EURUSD Weekly Outlook: Why More Downtrend Likely and What Drivers Will Decide
by Cliff Wachtel, FX Empire
FX Traders’ weekly EURUSD fundamental & technical picture, this week’s market drivers that could change it, & how Monday trading volume is a Super Bowl indicator.
The following is a partial summary of the conclusions from the fxempire.com weekly analysts‘ meeting in which we share thoughts about what’s driving major global asset markets. The focus here is on the EURUSD’s weekly outlook for forex traders, from both a fundamental and technical perspective.
EURUSD Weekly Outlook: Bias Flat/Lower
USD strengthens versus Euro, the technical picture and its underlying fundamentals suggest more downside
-Technical: Break below 5 month old support of 1.35 zone, four week downtrend, downward technical momentum on daily and weekly charts, weekly chart shows EURUSD near the double Bollinger band sell zone.
-Fundamental: USD risk aversion appeal from China, Emerging Markets, taper-related global tightening fears point to further test of support this week
-Top EURUSD market movers this week that will decide the pairs’ fate
Fading Risk Appetite: Technical Picture
After a month of consolidation in a tight trading range of the S&P 500, our preferred risk appetite gauge, the index bent.

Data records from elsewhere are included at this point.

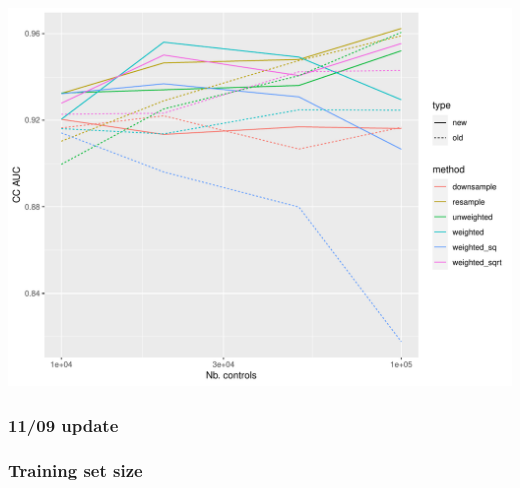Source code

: \documentclass[12pt]{article}
\begin{document}
\begin{center}
\includegraphics[width=.9\textwidth]{aucs_large_cc_new.pdf}
\end{center}



\pagebreak
\subsubsection*{11/09 update}

\subsubsection*{Training set size}
\end{document}
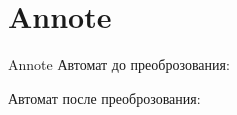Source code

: \section{Annote}
\begin{frame}{Annote}
	Автомат до преоброзования:


	Автомат после преоброзования:


\end{frame}
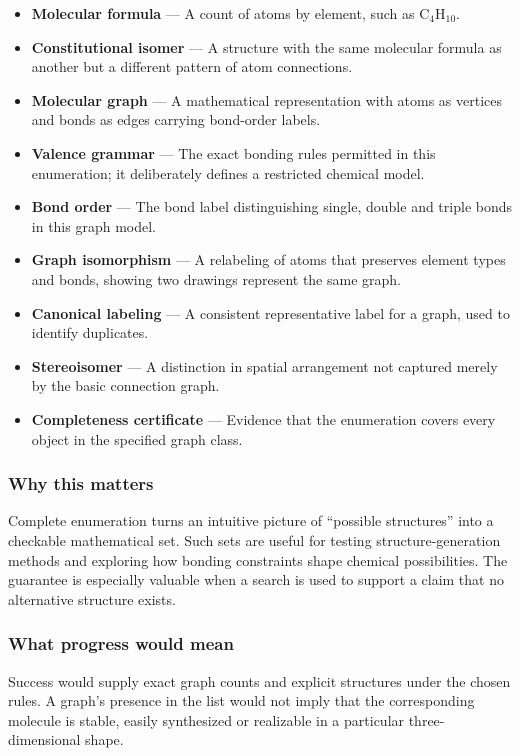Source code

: \documentclass[
  11pt,
]{article}
\begin{document}
\begin{itemize}
\item
  \textbf{Molecular formula} --- A count of atoms by element, such as
  C\ensuremath{{}_{4}}H\ensuremath{{}_{10}}.
\item
  \textbf{Constitutional isomer} --- A structure with the same molecular
  formula as another but a different pattern of atom connections.
\item
  \textbf{Molecular graph} --- A mathematical representation with atoms
  as vertices and bonds as edges carrying bond-order labels.
\item
  \textbf{Valence grammar} --- The exact bonding rules permitted in this
  enumeration; it deliberately defines a restricted chemical model.
\item
  \textbf{Bond order} --- The bond label distinguishing single, double
  and triple bonds in this graph model.
\item
  \textbf{Graph isomorphism} --- A relabeling of atoms that preserves
  element types and bonds, showing two drawings represent the same
  graph.
\item
  \textbf{Canonical labeling} --- A consistent representative label for
  a graph, used to identify duplicates.
\item
  \textbf{Stereoisomer} --- A distinction in spatial arrangement not
  captured merely by the basic connection graph.
\item
  \textbf{Completeness certificate} --- Evidence that the enumeration
  covers every object in the specified graph class.
\end{itemize}

\subsubsection{Why this matters}

Complete enumeration turns an intuitive picture of ``possible
structures'' into a checkable mathematical set. Such sets are useful for
testing structure-generation methods and exploring how bonding
constraints shape chemical possibilities. The guarantee is especially
valuable when a search is used to support a claim that no alternative
structure exists.

\subsubsection{What progress would mean}

Success would supply exact graph counts and explicit structures under
the chosen rules. A graph's presence in the list would not imply that
the corresponding molecule is stable, easily synthesized or realizable
in a particular three-dimensional shape.
\end{document}
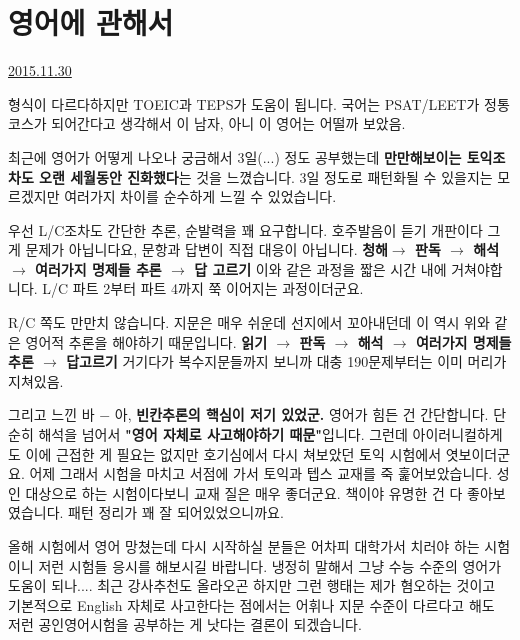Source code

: \section{영어에 관해서}
\href{https://www.kockoc.com/Apoc/518404}{2015.11.30}

\vspace{5mm}

형식이 다르다하지만 TOEIC과 TEPS가 도움이 됩니다.
국어는 PSAT/LEET가 정통코스가 되어간다고 생각해서 이 남자, 아니 이 영어는 어떨까 보았음.
\vspace{5mm}

최근에 영어가 어떻게 나오나 궁금해서 3일(...) 정도 공부했는데
\textbf{만만해보이는 토익조차도 오랜 세월동안 진화했다}는 것을 느꼈습니다.
3일 정도로 패턴화될 수 있을지는 모르겠지만
여러가지 차이를 순수하게 느낄 수 있었습니다.
\vspace{5mm}

우선 L/C조차도 간단한 추론, 순발력을 꽤 요구합니다. 호주발음이 듣기 개판이다 그게 문제가 아닙니다요,
문항과 답변이 직접 대응이 아닙니다.
\textbf{청해$\rightarrow$ 판독 $\rightarrow$ 해석 $\rightarrow$ 여러가지 명제들 추론 $\rightarrow$ 답 고르기}
이와 같은 과정을 짧은 시간 내에 거쳐야합니다.
L/C 파트 2부터 파트 4까지 쭉 이어지는 과정이더군요.
\vspace{5mm}

R/C 쪽도 만만치 않습니다. 지문은 매우 쉬운데 선지에서 꼬아내던데
이 역시 위와 같은 영어적 추론을 해야하기 때문입니다.
\textbf{읽기 $\rightarrow$ 판독 $\rightarrow$ 해석 $\rightarrow$ 여러가지 명제들 추론 $\rightarrow$ 답고르기}
거기다가 복수지문들까지 보니까 대충 190문제부터는 이미 머리가 지쳐있음.
\vspace{5mm}

그리고 느낀 바 $-$ 아, \textbf{빈칸추론의 핵심이 저기 있었군.}
영어가 힘든 건 간단합니다. 단순히 해석을 넘어서 \textbf{"영어 자체로 사고해야하기 때문"}입니다.
그런데 아이러니컬하게도 이에 근접한 게 필요는 없지만 호기심에서 다시 쳐보았던 토익 시험에서 엿보이더군요.
어제 그래서 시험을 마치고 서점에 가서 토익과 텝스 교재를 죽 훑어보았습니다.
성인 대상으로 하는 시험이다보니 교재 질은 매우 좋더군요.
책이야 유명한 건 다 좋아보였습니다. 패턴 정리가 꽤 잘 되어있었으니까요.
\vspace{5mm}

올해 시험에서 영어 망쳤는데 다시 시작하실 분들은
어차피 대학가서 치러야 하는 시험이니 저런 시험들 응시를 해보시길 바랍니다.
냉정히 말해서 그냥 수능 수준의 영어가 도움이 되나.... 최근 강사추천도 올라오곤 하지만 그런 행태는 제가 혐오하는 것이고
기본적으로 English 자체로 사고한다는 점에서는 어휘나 지문 수준이 다르다고 해도 저런 공인영어시험을 공부하는 게 낫다는 결론이 되겠습니다.
\vspace{5mm}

Given the drop in risk appetite of the past 2 weeks, it’s no surprise that the EURUSD resumed its 4 week downtrend.
First, to get you quickly into context, here’s a look at the index and the EURUSD on their weekly charts.
Legend for both graphs, above and below.
10 WEEK EMA DARK BLUE,
20 WEEK EMA YELLOW,
50 WEEK EMA RED,
100 WEEK EMA LIGHT BLUE,
200 WEEK EMA VIOLET,
DOUBLE BOLLINGER BANDS NORMAL 2 STANDARD DEVIATIONS GREEN,
1 STANDARD DEVIATION ORANGE
This EURUSD downtrend accelerated Thursday and Friday, with the pair closing near its weekly lows, and worse, below its 5 month support around 1.35, lending further bearish bias to the start of this week.

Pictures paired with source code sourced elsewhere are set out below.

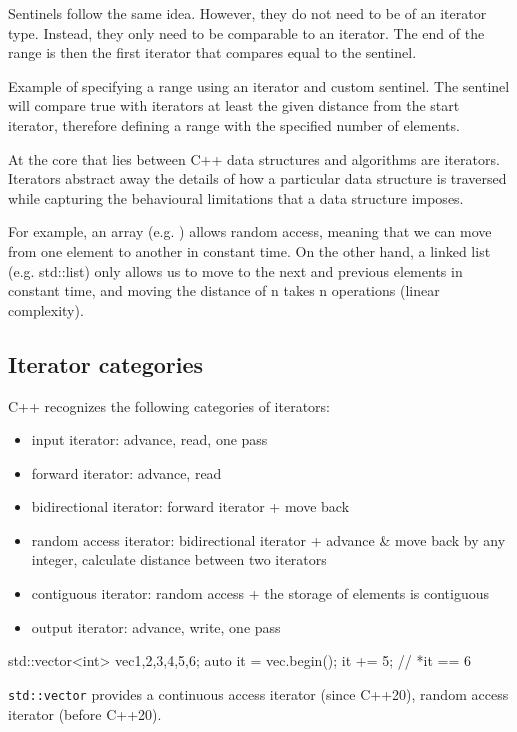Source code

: Sentinels follow the same idea. However, they do not need to be of an iterator type. Instead, they only need to be comparable to an iterator. The end of the range is then the first iterator that compares equal to the sentinel.

Example of specifying a range using an iterator and custom sentinel. The sentinel will compare true with iterators at least the given distance from the start iterator, therefore defining a range with the specified number of elements.


At the core that lies between C++ data structures and algorithms are iterators. Iterators abstract away the details of how a particular data structure is traversed while capturing the behavioural limitations that a data structure imposes.

For example, an array (e.g. \emph{}) allows random access, meaning that we can move from one element to another in constant time. On the other hand, a linked list (e.g. std::list) only allows us to move to the next and previous elements in constant time, and moving the distance of n takes n operations (linear complexity).

\subsection{Iterator categories}

C++ recognizes the following categories of iterators:

\begin{itemize}
    \item \gls{input iterator}: advance, read, one pass
    \item \gls{forward iterator}: advance, read
    \item \gls{bidirectional iterator}: forward iterator + move back
    \item \gls{random access iterator}: bidirectional iterator + advance \& move back by any integer, calculate distance between two iterators
    \item \gls{contiguous iterator}: random access + the storage of elements is contiguous
    \item \gls{output iterator}: advance, write, one pass
\end{itemize}

\begin{box-note}
\begin{cppcode}
std::vector<int> vec{1,2,3,4,5,6};
auto it = vec.begin();
it += 5; // *it == 6
\end{cppcode}
\noindent\small\texttt{std::vector} provides a continuous access iterator (since C++20), random access iterator (before C++20).
\end{box-note}

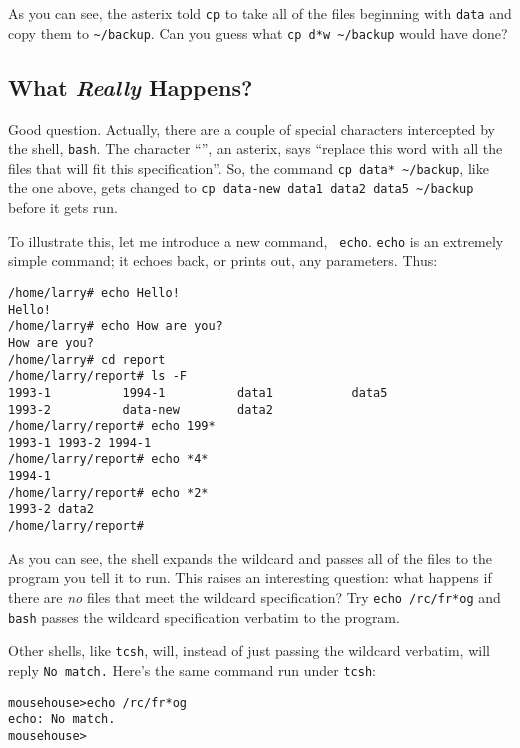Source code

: As you can see, the asterix told {\tt cp} to take all of the files
beginning with {\tt data} and copy them to {\tt \verb+~+/backup}. Can you guess
what {\tt cp d*w \verb+~+/backup} would have done?

\subsection{What {\em Really\/} Happens?}

Good question. Actually, there are a couple of special characters
intercepted by the shell, {\tt bash}. The character
``{\tt *}'', an asterix, says ``replace this word with all the files
that will fit this specification''. So, the command {\tt cp data*
  \verb+~+/backup}, like the one above, gets changed to {\tt cp
  data-new data1 data2 data5 \verb+~+/backup} before it gets run.

To illustrate this, let me introduce a new command, {\tt
  echo}. {\tt echo} is an extremely simple command;
it echoes back, or prints out, any parameters. Thus:

\begin{screen}\begin{verbatim}
/home/larry# echo Hello!
Hello!
/home/larry# echo How are you?
How are you?
/home/larry# cd report
/home/larry/report# ls -F
1993-1          1994-1          data1           data5
1993-2          data-new        data2
/home/larry/report# echo 199*
1993-1 1993-2 1994-1
/home/larry/report# echo *4*
1994-1
/home/larry/report# echo *2*
1993-2 data2
/home/larry/report#
\end{verbatim}
\end{screen}

As you can see, the shell expands the wildcard and passes all of the
files to the program you tell it to run. This raises an interesting
question: what happens if there are {\em no\/} files that meet the
wildcard specification? Try {\tt echo /rc/fr*og} and {\tt
  bash} passes the wildcard specification verbatim to
the program.

Other shells, like {\tt tcsh}, will, instead of just
passing the wildcard verbatim, will reply {\tt No match.} Here's the
same command run under {\tt tcsh}:

\begin{screen}\begin{verbatim}
mousehouse>echo /rc/fr*og
echo: No match.
mousehouse>
\end{verbatim}\end{screen}

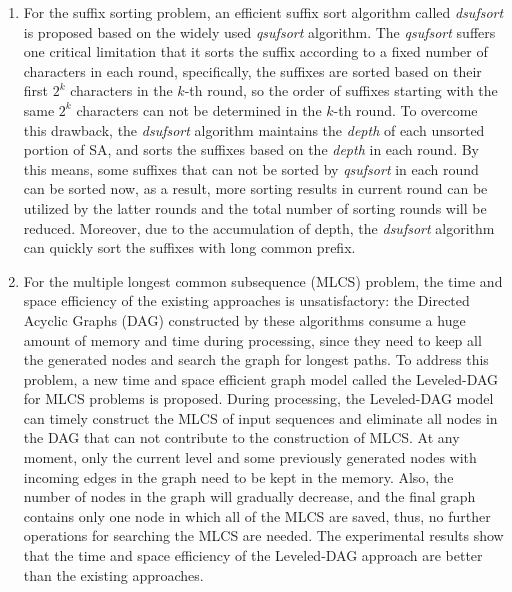 \begin{englishabstract}
\begin{enumerate}
  \item For the suffix sorting problem, an efficient suffix sort
    algorithm called \emph{dsufsort} is proposed based on the widely
    used \emph{qsufsort} algorithm. The \emph{qsufsort} suffers one
    critical limitation that it sorts the suffix according to a fixed
    number of characters in each round, specifically, the suffixes are
    sorted based on their first $2^k$ characters in the $k$-th round,
    so the order of suffixes starting with the same $2^k$ characters
    can not be determined in the $k$-th round. To overcome this
    drawback, the \emph{dsufsort} algorithm maintains the \emph{depth}
    of each unsorted portion of SA, and sorts the suffixes based on
    the \emph{depth} in each round. By this means, some suffixes that
    can not be sorted by \emph{qsufsort} in each round can be sorted
    now, as a result, more sorting results in current round can be
    utilized by the latter rounds and the total number of sorting
    rounds will be reduced. Moreover, due to the accumulation of
    depth, the \emph{dsufsort} algorithm can quickly sort the suffixes
    with long common prefix.

  \item For the multiple longest common subsequence (MLCS) problem,
    the time and space efficiency of the existing approaches is
    unsatisfactory: the Directed Acyclic Graphs (DAG) constructed by
    these algorithms consume a huge amount of memory and time during
    processing, since they need to keep all the generated nodes and
    search the graph for longest paths. To address this problem, a new
    time and space efficient graph model called the Leveled-DAG for
    MLCS problems is proposed. During processing, the Leveled-DAG
    model can timely construct the MLCS of input sequences and
    eliminate all nodes in the DAG that can not contribute to the
    construction of MLCS. At any moment, only the current level and
    some previously generated nodes with incoming edges in the graph
    need to be kept in the memory. Also, the number of nodes in the
    graph will gradually decrease, and the final graph contains only
    one node in which all of the MLCS are saved, thus, no further
    operations for searching the MLCS are needed.  The experimental
    results show that the time and space efficiency of the Leveled-DAG
    approach are better than the existing approaches.
  \end{enumerate}

  \par

\end{englishabstract}

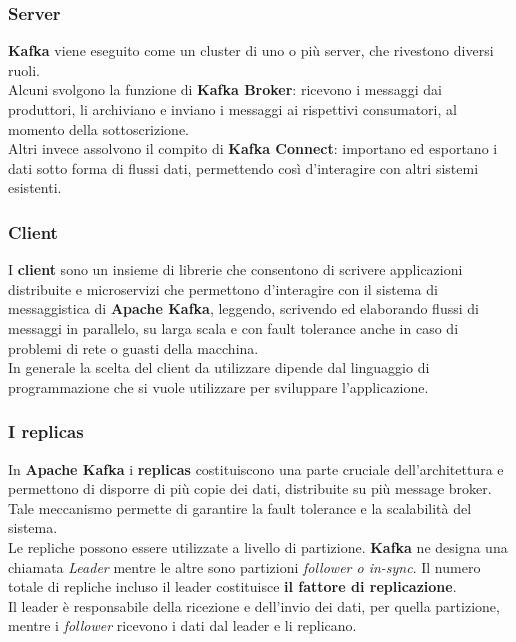 \subsubsection{Server}
\textbf{Kafka} viene eseguito come un cluster di uno o più server, che rivestono diversi ruoli. \\Alcuni svolgono la funzione di \textbf{Kafka Broker}: ricevono i messaggi dai produttori, li archiviano e inviano i messaggi ai rispettivi consumatori, al momento della sottoscrizione.
\\ Altri invece assolvono il compito di \textbf{Kafka Connect}: importano ed esportano i
dati sotto forma di flussi dati, permettendo così  d'interagire con altri sistemi esistenti.
\subsubsection{Client}
I \textbf{client} sono un insieme di librerie che consentono di scrivere applicazioni distribuite e microservizi che permettono d'interagire con
il sistema di messaggistica di \textbf{Apache Kafka}, leggendo, scrivendo ed elaborando flussi di messaggi in parallelo, su larga scala e con \gls{fault tolerance}{} anche in caso di
problemi di rete o guasti della macchina.\\
In generale la scelta del client da utilizzare dipende dal linguaggio di programmazione che si vuole utilizzare per sviluppare l'applicazione.
\subsubsection{I replicas}
In \textbf{Apache Kafka} i \textbf{replicas} costituiscono una parte cruciale dell'architettura e permettono di disporre  di più copie dei dati, distribuite su
più \gls{message broker}{}. Tale meccanismo permette di garantire la \gls{fault tolerance}{} e la scalabilità del sistema.\\
Le repliche possono essere utilizzate a livello di partizione. \textbf{Kafka} ne designa una chiamata \textit{Leader}
mentre le altre sono partizioni \textit{follower o in-sync}. Il numero totale di repliche incluso il
leader costituisce \textbf{il fattore di replicazione}. \\
Il leader è responsabile della ricezione e dell’invio
dei dati, per quella partizione, mentre i \textit{follower} ricevono i dati dal leader e li replicano.\\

Note that the pair is now, for the first time since the summer, poised to enter the lower quarter if its double Bollinger bands – which would indicate strong downward momentum and thus more downside ahead. See here for an explanation. The good news is that each of the past three times that happened in 2013 it signaled a bottom.
What are the real fundamentals behind the move?

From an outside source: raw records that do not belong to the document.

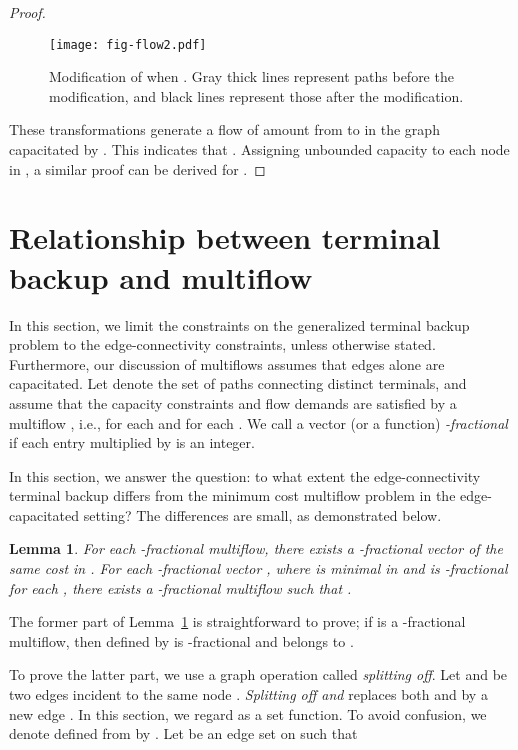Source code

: \documentclass{article}
\newtheorem{lemma}{Lemma}
\begin{document}
\begin{proof}
\begin{figure}\centering
\texttt{[image: fig-flow2.pdf]}
\caption{Modification of  when . Gray thick lines represent paths before the modification,
and black lines represent those after the modification.}\label{fig.flow2}
\end{figure}


These transformations generate a flow of amount  from  to 
in the graph capacitated by .
This indicates that .  
Assigning unbounded capacity to each node in ,
a similar proof can be derived for .
\end{proof}




\section{Relationship between terminal backup and multiflow}
\label{sec:half_integralty_of_minimum_cost_multiflow}

In this section, we limit the constraints on the generalized terminal backup problem
to the edge-connectivity constraints, unless otherwise stated.
Furthermore, our discussion of multiflows assumes
that edges alone are capacitated.
Let  denote the set of paths connecting distinct terminals,
and assume that the capacity constraints and flow demands are satisfied by 
a multiflow ,
i.e.,  for each 
and  for each .
We call a vector (or a function) 
\emph{-fractional} if each entry multiplied by  is an integer.

In this section,
we answer the question: to what extent 
the edge-connectivity terminal backup differs from the 
minimum cost multiflow problem in the edge-capacitated setting?
The differences are small, as demonstrated below.

\begin{lemma}\label{lem.fractionality}
For each -fractional multiflow, 
there exists a -fractional vector of the same cost in .
For each -fractional vector , where
 is minimal in  and 
 is -fractional for each , there exists a -fractional
multiflow 
such that .
\end{lemma}

The former part of Lemma~\ref{lem.fractionality} is straightforward to prove;
if  is a -fractional multiflow,
then  defined by 
is -fractional and belongs to .

To prove the latter part, we use a graph operation called \emph{splitting off}.
Let  and  be two edges incident to the same node .
\emph{Splitting off  and } replaces both  and  by a new edge .
In this section, we regard  as a set function.
To avoid confusion, we denote  defined from  by .
Let  be an edge set on  such that 
\end{document}
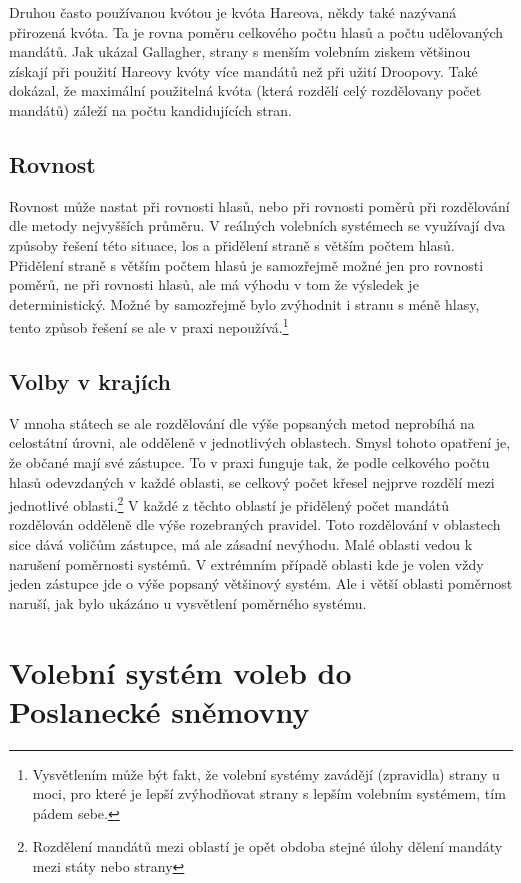 \documentclass[12pt]{report}
\begin{document}
Druhou často používanou kvótou je kvóta Hareova, někdy také nazývaná přirozená kvóta.
Ta je rovna poměru celkového počtu hlasů a počtu udělovaných mandátů.
Jak ukázal Gallagher, strany s menším volebním ziskem většinou získají při použití Hareovy kvóty více mandátů než při užití Droopovy.
Také dokázal, že maximální použitelná kvóta (která rozdělí celý rozdělovany počet mandátů) záleží na počtu kandidujících stran.\autocite{GAL1}
\section{Rovnost} Rovnost může nastat při rovnosti hlasů, nebo při rovnosti poměrů při rozdělování dle metody nejvyšších průměru.
V reálných volebních systémech se využívají dva způsoby řešení této situace, los a přidělení straně s větším počtem hlasů.
Přidělení straně s větším počtem hlasů je samozřejmě možné jen pro rovnosti poměrů, ne při rovnosti hlasů, ale má výhodu v tom že výsledek je deterministický.
Možné by samozřejmě bylo zvýhodnit i stranu s méně hlasy, tento způsob řešení se ale v praxi nepoužívá.\footnote{Vysvětlením může být fakt, že volební systémy zavádějí (zpravidla) strany u moci, pro které je lepší zvýhodňovat strany s lepším volebním systémem, tím pádem sebe.}
\section{Volby v krajích} V mnoha státech se ale rozdělování dle výše popsaných metod neprobíhá na celostátní úrovni, ale odděleně v jednotlivých oblastech.
Smysl tohoto opatření je, že občané mají své  zástupce.
To v praxi funguje tak, že podle celkového počtu hlasů odevzdaných v každé oblasti, se celkový počet křesel nejprve rozdělí mezi jednotlivé oblasti.\footnote{Rozdělení mandátů mezi oblastí je opět obdoba stejné úlohy dělení mandáty mezi státy nebo strany} V každé z těchto oblastí je přidělený počet mandátů rozdělován odděleně dle výše rozebraných pravidel.
Toto rozdělování v oblastech sice dává voličům  zástupce, má ale zásadní nevýhodu.
Malé oblasti vedou k narušení poměrnosti systémů.
V extrémním případě oblasti kde je volen vždy jeden zástupce jde o výše popsaný většinový systém.
Ale i větší oblasti poměrnost naruší, jak bylo ukázáno u vysvětlení poměrného systému.
\chapter{Volební systém voleb do Poslanecké sněmovny} 
\end{document}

Fading Risk Appetite: Fundamentals Driving It
The EUR underperformed similarly against the JPY. Like the S&P 500 and other Yen crosses, the EURUSD is moving with the general risk aversion of the past two weeks. The primary drivers of which have been:
-The normal vulnerability of risk assets to pullbacks after long uptrends. Indeed, given the bottoming of the S&P 500 last week, the initial dive in EM assets appears to be mostly a typical rush of hot money out of risk assets and unwinding of shorts positions on safe haven assets. See here for details. This made markets vulnerable to events like:
-A simultaneous but unrelated rise in political unrest in multiple EM nations
What Made The EURUSD More Sensitive To Risk Appetite Than Usual?
The EURUSD’s sensitivity to risk appetite has increased in recent weeks because the EUR’s recent support has come from risk or yield seeking cash inflows into the sovereign bonds of the Eurozone’s periphery.
As we’ve warned repeatedly (see here and here for example) these were already among the riskiest assets out there, and contrary to popular belief, they’ve become more risky thanks to the EU’s recent attempt at a single resolution mechanism (RSM) for its banks. Investors have taken on more risk for less yield, without a corresponding improvement in these economies. Yields in the periphery in general are near multi-year lows, and Spanish and Italian 2-year rates are at record lows, and are now far closer to yields from stronger countries, making further gains for peripheral assets difficult even with continued strong risk appetite.
The increased volatility and correlated corrections across a variety of asset classes in recent weeks suggests risk appetite has weakened and at risk of further correction. If that happens, the over-leveraged, over-valued and fundamentally-unsound peripheral EU assets would sell off and drag the EURUSD down with them.
Is The Long Anticipated Gap Between Fed And ECB Outlook & Policy To Finally Happen?
Even without a sustained bout of risk aversion, the pair is vulnerable to the long awaited widening gap in Fed and ECB policy direction, and ultimately in rates, as the Fed maintains its tightening and the ECB does the opposite.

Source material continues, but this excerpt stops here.